John Matthew Adams (born July 27, 1946) is a Canadian former professional ice hockey goaltender who played 22 games in the National Hockey League for the Boston Bruins and Washington Capitals between 1972 and 1975. He was born in Port Arthur, Ontario.

Playing career 
After enjoying great success in the junior ranks with his hometown Port Arthur team - he is one of the only players to appear in four consecutive Memorial Cup tournaments - he signed with the Boston Bruins of the National Hockey League. Assigned to the minor league Dayton Gems of the International Hockey League in 1967, Adams played two seasons with the Gems, winning the leading goaltending award in 1969. In the fall of 1969, he was assigned to the Bruins' leading farm team at the time, the Oklahoma City Blazers of the Central Hockey League, for whom he played for the next two seasons, winning honors as a league first-team all-star in 1972.

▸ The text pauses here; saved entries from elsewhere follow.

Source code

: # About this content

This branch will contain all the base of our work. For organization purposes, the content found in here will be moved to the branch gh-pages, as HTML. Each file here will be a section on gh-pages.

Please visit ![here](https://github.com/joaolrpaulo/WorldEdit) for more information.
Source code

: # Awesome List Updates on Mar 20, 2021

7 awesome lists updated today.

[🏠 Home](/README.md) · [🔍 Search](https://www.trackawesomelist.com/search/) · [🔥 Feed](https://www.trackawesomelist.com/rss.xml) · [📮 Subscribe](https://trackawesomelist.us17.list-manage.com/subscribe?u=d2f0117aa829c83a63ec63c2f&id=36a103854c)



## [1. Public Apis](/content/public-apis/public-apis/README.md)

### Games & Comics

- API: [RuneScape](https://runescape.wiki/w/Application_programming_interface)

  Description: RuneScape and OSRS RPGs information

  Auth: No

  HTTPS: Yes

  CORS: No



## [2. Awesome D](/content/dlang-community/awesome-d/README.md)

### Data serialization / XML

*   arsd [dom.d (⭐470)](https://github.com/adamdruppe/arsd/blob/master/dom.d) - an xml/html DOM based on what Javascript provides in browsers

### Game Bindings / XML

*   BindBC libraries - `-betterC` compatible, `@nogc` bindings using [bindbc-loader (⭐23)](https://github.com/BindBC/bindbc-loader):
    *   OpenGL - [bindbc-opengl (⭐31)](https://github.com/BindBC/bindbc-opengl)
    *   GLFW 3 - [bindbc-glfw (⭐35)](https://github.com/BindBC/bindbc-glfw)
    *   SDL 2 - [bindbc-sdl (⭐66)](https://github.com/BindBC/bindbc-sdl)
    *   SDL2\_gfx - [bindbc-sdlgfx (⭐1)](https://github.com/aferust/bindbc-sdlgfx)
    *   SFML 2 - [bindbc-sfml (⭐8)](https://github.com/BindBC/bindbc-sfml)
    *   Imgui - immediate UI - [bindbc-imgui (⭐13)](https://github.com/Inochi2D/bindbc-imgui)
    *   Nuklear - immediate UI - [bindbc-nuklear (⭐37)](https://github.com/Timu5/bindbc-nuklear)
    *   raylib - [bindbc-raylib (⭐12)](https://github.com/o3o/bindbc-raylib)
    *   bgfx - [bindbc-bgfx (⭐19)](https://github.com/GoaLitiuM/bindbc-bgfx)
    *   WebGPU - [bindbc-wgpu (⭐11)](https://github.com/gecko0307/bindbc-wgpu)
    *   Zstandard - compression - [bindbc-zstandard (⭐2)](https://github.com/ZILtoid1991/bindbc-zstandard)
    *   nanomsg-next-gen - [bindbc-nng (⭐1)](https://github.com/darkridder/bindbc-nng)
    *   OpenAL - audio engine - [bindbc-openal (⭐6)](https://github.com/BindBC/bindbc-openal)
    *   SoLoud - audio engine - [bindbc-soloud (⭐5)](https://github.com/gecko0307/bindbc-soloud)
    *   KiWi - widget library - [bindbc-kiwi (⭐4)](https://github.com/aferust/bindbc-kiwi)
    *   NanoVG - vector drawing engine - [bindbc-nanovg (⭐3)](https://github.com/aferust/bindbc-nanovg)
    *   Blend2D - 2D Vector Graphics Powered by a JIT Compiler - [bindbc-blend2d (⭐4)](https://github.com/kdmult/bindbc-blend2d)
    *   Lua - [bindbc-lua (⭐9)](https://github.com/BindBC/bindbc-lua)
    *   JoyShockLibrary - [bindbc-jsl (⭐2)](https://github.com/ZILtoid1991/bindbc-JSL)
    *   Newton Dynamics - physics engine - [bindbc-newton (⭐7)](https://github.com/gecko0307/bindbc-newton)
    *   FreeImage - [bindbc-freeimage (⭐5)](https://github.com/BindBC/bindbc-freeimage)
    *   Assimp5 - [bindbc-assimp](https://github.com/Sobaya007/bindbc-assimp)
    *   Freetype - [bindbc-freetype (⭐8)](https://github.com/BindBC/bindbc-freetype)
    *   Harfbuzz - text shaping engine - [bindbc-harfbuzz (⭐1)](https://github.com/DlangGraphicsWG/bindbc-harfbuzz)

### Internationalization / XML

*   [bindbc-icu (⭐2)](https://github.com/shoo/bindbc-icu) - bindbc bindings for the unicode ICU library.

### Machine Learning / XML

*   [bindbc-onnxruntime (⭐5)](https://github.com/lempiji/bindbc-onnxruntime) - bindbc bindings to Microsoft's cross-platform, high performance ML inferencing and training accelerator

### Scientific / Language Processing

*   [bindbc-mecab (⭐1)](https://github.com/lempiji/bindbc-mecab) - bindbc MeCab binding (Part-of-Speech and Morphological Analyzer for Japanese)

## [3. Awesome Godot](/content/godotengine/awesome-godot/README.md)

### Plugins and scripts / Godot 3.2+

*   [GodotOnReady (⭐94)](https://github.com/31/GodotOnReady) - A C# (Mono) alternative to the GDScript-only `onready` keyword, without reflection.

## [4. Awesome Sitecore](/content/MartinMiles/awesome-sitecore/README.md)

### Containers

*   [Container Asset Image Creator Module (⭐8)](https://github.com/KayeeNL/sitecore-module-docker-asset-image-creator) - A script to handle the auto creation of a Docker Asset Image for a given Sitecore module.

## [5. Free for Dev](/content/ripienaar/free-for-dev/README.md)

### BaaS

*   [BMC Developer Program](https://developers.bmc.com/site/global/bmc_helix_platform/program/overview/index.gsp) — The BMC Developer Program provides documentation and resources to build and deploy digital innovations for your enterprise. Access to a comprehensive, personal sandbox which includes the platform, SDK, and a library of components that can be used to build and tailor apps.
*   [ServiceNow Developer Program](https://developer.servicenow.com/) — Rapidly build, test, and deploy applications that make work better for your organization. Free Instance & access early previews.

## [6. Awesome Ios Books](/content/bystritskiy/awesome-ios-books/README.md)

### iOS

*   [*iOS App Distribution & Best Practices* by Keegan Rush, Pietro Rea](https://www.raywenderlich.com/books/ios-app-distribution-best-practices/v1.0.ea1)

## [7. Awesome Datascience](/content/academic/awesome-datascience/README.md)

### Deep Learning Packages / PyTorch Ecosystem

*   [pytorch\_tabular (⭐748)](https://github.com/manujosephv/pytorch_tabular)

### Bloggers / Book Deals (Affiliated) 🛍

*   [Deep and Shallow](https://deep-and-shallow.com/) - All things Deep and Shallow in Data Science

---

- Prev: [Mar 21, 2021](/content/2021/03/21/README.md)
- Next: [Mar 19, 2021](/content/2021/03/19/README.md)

During the 1970 playoffs, Adams was recalled to the Bruins as a reserve to back up regular goaltenders Gerry Cheevers and Ed Johnston. He did not play a game, yet the Bruins decided to engrave his name on the Stanley Cup upon winning the championship, making him one of the few players to have his name on the Stanley Cup before playing a NHL game.

Adams would not play his first NHL game for another three seasons. In 1972–73, with Cheevers gone to the World Hockey Association and disruption in the Boston net, he played fourteen games for the defending champion Bruins while splitting his time with the new Bruins' affiliate Boston Braves of the American Hockey League.

Traded to the minor-league San Diego Gulls of the Western Hockey League the following year, Adams won second-team all-star honors before being sold to the Washington Capitals in 1974. He played only eight games with the Capitals, again splitting the season between the NHL and the minor leagues.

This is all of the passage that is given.